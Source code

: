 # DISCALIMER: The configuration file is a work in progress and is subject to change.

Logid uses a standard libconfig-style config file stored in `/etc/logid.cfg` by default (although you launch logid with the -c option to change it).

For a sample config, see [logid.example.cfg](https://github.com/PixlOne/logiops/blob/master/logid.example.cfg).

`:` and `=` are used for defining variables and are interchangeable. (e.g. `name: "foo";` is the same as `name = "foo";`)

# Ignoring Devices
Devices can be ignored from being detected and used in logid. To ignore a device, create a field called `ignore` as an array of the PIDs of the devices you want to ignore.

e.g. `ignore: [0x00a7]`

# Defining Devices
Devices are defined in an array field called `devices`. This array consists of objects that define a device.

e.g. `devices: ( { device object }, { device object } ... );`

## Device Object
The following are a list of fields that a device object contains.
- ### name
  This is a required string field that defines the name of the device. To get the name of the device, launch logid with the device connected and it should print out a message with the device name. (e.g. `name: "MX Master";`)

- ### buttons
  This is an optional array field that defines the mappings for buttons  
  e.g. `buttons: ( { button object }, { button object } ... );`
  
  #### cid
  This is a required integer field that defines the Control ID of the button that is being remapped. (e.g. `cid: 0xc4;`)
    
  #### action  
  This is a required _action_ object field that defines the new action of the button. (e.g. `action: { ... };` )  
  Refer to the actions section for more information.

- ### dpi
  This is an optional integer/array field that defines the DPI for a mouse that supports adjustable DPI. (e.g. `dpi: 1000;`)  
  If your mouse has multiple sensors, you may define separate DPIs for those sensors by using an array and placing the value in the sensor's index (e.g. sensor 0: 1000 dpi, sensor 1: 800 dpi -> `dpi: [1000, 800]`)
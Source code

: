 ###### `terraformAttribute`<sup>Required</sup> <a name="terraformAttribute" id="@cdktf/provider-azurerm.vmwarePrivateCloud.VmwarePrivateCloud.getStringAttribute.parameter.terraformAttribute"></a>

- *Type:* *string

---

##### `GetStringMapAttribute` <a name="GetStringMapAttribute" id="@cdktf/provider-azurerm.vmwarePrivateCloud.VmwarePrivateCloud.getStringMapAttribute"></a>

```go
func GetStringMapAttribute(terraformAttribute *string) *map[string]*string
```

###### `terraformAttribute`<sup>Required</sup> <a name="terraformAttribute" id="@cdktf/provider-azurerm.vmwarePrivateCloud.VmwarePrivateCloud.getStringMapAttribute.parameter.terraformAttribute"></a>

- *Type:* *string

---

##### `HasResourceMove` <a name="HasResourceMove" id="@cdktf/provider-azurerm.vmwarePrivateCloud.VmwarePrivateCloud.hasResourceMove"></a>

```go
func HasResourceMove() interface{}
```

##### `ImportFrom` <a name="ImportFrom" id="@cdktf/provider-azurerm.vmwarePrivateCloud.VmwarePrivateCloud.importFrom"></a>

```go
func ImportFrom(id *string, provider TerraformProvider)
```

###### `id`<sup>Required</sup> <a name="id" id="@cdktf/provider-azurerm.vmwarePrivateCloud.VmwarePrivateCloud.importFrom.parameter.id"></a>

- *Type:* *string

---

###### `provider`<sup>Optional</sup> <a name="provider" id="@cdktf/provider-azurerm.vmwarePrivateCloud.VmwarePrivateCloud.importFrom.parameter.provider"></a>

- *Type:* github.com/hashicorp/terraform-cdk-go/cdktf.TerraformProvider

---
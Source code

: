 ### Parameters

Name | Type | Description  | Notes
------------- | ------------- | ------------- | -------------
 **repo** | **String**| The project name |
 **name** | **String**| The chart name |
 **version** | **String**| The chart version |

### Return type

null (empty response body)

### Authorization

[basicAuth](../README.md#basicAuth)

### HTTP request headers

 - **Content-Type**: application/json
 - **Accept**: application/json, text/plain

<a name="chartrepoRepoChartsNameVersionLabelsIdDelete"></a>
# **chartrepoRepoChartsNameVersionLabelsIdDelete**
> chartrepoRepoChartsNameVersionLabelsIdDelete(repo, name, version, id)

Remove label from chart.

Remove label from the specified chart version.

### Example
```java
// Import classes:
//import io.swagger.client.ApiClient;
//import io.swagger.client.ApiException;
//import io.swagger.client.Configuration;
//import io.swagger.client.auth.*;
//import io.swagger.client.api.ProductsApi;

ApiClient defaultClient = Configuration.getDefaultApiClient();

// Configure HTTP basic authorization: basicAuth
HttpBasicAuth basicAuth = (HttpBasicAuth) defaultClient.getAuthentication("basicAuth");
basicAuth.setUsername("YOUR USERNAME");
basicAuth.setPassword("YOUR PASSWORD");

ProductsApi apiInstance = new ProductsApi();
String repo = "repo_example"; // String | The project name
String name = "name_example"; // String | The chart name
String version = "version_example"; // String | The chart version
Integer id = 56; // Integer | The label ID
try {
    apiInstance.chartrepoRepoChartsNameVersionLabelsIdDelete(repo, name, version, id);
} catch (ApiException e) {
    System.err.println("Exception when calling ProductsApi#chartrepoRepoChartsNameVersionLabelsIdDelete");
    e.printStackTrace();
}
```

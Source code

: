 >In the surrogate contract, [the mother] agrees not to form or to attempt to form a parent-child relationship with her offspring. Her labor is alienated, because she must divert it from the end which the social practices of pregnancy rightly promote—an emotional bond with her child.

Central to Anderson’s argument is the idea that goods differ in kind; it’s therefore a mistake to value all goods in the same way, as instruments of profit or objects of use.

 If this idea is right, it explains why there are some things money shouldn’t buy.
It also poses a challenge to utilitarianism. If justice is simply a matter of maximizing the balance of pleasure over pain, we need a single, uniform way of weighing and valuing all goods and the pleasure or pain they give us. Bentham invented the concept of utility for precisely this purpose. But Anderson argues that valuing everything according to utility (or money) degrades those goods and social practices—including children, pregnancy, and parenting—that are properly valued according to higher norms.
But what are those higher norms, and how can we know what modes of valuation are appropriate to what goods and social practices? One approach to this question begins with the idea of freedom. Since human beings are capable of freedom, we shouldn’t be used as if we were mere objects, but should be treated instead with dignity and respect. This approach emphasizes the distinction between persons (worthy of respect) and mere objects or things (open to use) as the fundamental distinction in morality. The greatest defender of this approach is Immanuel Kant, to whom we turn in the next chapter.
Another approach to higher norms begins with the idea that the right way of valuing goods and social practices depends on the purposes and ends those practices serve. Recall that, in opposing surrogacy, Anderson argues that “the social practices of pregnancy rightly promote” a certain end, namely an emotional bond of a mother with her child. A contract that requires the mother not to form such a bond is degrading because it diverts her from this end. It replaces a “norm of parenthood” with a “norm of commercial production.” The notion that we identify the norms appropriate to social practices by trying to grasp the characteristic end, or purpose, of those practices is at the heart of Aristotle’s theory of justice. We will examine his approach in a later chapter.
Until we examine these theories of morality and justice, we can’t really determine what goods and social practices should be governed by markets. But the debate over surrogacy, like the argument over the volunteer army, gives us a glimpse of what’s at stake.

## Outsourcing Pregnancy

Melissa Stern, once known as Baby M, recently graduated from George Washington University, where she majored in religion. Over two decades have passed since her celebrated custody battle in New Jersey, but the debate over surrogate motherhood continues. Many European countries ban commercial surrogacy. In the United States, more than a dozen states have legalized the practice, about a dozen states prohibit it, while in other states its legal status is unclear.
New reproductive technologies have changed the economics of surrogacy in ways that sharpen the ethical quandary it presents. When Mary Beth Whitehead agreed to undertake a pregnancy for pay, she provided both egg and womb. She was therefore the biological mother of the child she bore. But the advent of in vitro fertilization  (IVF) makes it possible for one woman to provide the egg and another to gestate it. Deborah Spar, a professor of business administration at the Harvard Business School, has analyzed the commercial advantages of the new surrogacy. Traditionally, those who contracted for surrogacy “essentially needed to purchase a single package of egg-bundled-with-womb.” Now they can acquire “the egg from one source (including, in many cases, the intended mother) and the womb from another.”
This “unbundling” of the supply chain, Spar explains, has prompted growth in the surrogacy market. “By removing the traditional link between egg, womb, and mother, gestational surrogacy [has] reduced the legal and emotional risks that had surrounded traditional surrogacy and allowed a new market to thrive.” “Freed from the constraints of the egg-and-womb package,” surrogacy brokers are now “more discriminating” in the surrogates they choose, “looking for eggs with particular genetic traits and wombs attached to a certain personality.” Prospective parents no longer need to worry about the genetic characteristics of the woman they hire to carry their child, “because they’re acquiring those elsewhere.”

Exercise requirements :: Reply with the number of lines in the preceding entries that contain "approach", and no other words.

Answer box :: 2